Instructions for the task =
The line holding "## [7] [DVD] 카타리나" is the last one to output; start at the first line of the data, keep every line in between exactly, and leave out pictures.

<<<<

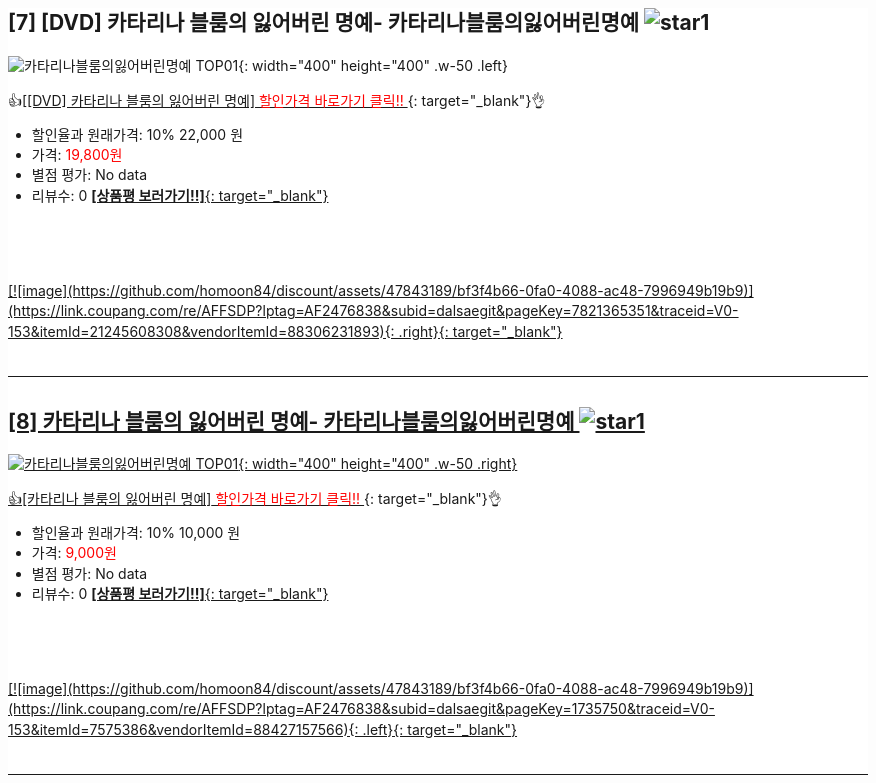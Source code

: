 
        
       
## [7] [DVD] 카타리나 블룸의 잃어버린 명예- 카타리나블룸의잃어버린명예  <img width="81" alt="star1" src="https://user-images.githubusercontent.com/78655692/151471925-e5f35751-d4b9-416b-b41d-a059267a09e3.png">

![카타리나블룸의잃어버린명예 TOP01](https://thumbnail8.coupangcdn.com/thumbnails/remote/230x230ex/image/vendor_inventory/9c8a/ae67c77d33f3e930069ba30554308efdb626cb45adad150f6e5d068752e7.png){: width="400" height="400" .w-50 .left}


👍<a href="https://link.coupang.com/re/AFFSDP?lptag=AF2476838&subid=dalsaegit&pageKey=7821365351&traceid=V0-153&itemId=21245608308&vendorItemId=88306231893">[[DVD] 카타리나 블룸의 잃어버린 명예]<font color=red> 할인가격 바로가기 클릭!! </font></a>{: target="_blank"}👌
<br>
- 할인율과 원래가격: 10%  22,000   원
- 가격: <span style='color:red'>19,800원</span>
- 별점 평가: No data
- 리뷰수: 0 <a href="https://link.coupang.com/re/AFFSDP?lptag=AF2476838&subid=dalsaegit&pageKey=7821365351&traceid=V0-153&itemId=21245608308&vendorItemId=88306231893"> <strong>[상품평 보러가기!!]</strong>{: target="_blank"}
<br>
<br>
<br>
[![image](https://github.com/homoon84/discount/assets/47843189/bf3f4b66-0fa0-4088-ac48-7996949b19b9)](https://link.coupang.com/re/AFFSDP?lptag=AF2476838&subid=dalsaegit&pageKey=7821365351&traceid=V0-153&itemId=21245608308&vendorItemId=88306231893){: .right}{: target="_blank"}
<br>
<br>

---

        
       
## [8] 카타리나 블룸의 잃어버린 명예- 카타리나블룸의잃어버린명예  <img width="81" alt="star1" src="https://user-images.githubusercontent.com/78655692/151471925-e5f35751-d4b9-416b-b41d-a059267a09e3.png">

![카타리나블룸의잃어버린명예 TOP01](https://thumbnail8.coupangcdn.com/thumbnails/remote/230x230ex/image/vendor_inventory/c17e/49c0a50557a7a59423e0c3d7994927896069c14484ee1a3ccb897a970285.jpg){: width="400" height="400" .w-50 .right}


👍<a href="https://link.coupang.com/re/AFFSDP?lptag=AF2476838&subid=dalsaegit&pageKey=1735750&traceid=V0-153&itemId=7575386&vendorItemId=88427157566">[카타리나 블룸의 잃어버린 명예]<font color=red> 할인가격 바로가기 클릭!! </font></a>{: target="_blank"}👌
<br>
- 할인율과 원래가격: 10%  10,000   원
- 가격: <span style='color:red'>9,000원</span>
- 별점 평가: No data
- 리뷰수: 0 <a href="https://link.coupang.com/re/AFFSDP?lptag=AF2476838&subid=dalsaegit&pageKey=1735750&traceid=V0-153&itemId=7575386&vendorItemId=88427157566"> <strong>[상품평 보러가기!!]</strong>{: target="_blank"}
<br>
<br>
<br>
[![image](https://github.com/homoon84/discount/assets/47843189/bf3f4b66-0fa0-4088-ac48-7996949b19b9)](https://link.coupang.com/re/AFFSDP?lptag=AF2476838&subid=dalsaegit&pageKey=1735750&traceid=V0-153&itemId=7575386&vendorItemId=88427157566){: .left}{: target="_blank"}
<br>
<br>

---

>>>>

Reply =
Source code

: 
        
       
## [7] [DVD] 카타리나 블룸의 잃어버린 명예- 카타리나블룸의잃어버린명예  <img width="81" alt="star1" src="https://user-images.githubusercontent.com/78655692/151471925-e5f35751-d4b9-416b-b41d-a059267a09e3.png">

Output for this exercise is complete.